As for the recent boomlet of encouraging economic data, she says, "In 2009, things will seem like they're getting better, and then we'll hit another air pocket." She thinks the stock market won't bottom until the third quarter, and the economy will begin an anemic recovery in early 2010.

Gaffney sees the best opportunities in investment-grade corporate bonds: "You can find some opportunities in high-yield bonds, but the sweet part of the market is investment grade."


She and lead manager Dan Fuss are also keeping more of their fund's assets in dollars than usual. They like emerging markets long term, but most of their foreign currency today is in safer havens such as bonds from Canada, New Zealand and Australia. Loomis Sayles Bond currently yields a sweet 9.7%.

As for the policymakers in Washington, says Gaffney, "the actions they've taken are in the right direction. They have a sense of what needs to be done. They've pulled out all the stops."

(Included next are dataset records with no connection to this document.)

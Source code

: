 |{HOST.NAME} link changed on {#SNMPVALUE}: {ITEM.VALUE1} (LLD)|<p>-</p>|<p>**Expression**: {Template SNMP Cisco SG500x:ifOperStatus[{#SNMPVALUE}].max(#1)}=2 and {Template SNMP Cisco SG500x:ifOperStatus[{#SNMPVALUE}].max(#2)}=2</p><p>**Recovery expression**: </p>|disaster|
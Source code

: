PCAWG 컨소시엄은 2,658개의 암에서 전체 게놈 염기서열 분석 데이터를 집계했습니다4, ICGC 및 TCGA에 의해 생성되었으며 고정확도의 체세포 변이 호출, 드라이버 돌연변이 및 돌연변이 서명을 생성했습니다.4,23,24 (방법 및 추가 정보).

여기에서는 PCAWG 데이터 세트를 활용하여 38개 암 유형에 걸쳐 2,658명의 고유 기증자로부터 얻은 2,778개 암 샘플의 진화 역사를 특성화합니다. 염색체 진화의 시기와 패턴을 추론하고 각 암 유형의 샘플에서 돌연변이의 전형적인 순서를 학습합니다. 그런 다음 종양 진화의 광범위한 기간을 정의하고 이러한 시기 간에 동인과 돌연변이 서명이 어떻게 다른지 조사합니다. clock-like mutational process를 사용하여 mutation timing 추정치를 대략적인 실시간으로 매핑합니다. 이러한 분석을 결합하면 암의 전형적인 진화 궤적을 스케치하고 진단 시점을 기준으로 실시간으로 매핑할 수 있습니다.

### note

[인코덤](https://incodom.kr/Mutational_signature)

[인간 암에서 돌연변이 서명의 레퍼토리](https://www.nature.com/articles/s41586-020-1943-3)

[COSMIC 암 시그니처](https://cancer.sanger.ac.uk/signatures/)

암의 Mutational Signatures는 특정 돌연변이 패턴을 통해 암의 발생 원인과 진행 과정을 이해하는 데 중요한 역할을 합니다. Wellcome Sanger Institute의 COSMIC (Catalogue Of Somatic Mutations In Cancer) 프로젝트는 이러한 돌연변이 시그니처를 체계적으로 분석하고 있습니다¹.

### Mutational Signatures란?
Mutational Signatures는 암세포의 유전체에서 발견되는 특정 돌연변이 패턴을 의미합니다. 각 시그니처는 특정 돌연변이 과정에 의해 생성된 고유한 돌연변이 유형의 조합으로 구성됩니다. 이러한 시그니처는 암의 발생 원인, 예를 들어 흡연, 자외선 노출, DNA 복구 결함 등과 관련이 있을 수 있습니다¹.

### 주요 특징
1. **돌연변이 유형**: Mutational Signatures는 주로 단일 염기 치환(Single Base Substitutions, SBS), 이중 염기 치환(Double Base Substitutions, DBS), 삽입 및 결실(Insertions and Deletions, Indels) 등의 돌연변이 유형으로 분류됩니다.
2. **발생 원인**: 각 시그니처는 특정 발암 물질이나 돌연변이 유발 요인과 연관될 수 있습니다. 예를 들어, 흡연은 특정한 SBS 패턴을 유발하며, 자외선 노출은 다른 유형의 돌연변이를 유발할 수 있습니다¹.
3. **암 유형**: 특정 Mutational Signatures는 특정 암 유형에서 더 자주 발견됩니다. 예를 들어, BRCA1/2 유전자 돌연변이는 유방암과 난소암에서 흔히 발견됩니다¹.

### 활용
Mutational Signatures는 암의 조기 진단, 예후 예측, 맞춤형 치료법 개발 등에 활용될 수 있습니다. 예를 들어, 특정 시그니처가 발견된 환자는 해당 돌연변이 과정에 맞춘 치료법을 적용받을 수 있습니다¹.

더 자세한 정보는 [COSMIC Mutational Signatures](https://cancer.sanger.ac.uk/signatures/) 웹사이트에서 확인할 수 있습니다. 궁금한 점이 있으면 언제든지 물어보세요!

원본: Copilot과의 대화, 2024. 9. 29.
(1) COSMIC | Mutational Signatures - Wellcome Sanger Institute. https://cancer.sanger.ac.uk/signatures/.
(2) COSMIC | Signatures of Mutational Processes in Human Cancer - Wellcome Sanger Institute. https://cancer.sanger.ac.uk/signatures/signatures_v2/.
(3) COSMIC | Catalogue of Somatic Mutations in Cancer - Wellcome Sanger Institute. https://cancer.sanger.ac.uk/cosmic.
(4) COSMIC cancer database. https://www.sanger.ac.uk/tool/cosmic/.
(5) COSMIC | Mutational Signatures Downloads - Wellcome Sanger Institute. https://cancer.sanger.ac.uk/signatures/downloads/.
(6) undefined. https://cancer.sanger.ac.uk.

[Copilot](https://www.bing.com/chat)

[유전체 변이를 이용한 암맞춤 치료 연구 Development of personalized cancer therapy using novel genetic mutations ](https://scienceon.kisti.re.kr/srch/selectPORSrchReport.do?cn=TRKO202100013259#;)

Because of the massive stimulus, she thinks the U.S. economy will crawl out of the morass much faster than the rest of the developed world. Other developed nations, she says, "aren't providing the necessary stimulus."

What should you make of these two sharply conflicting points of view? I think the clear message is not to put too much faith in what any of the experts say -- ever. Economics isn't a hard science, and market forecasting is practically akin to fortune telling. The pundits simply don't know all that much, especially in today's unfamiliar environment.

What we do know is that shareholders have always done well over the long term. As the late mutual fund pioneer John Templeton said, "The most dangerous four words in investing are 'This time is different.' "

Steven T. Goldberg (bio) is an investment adviser.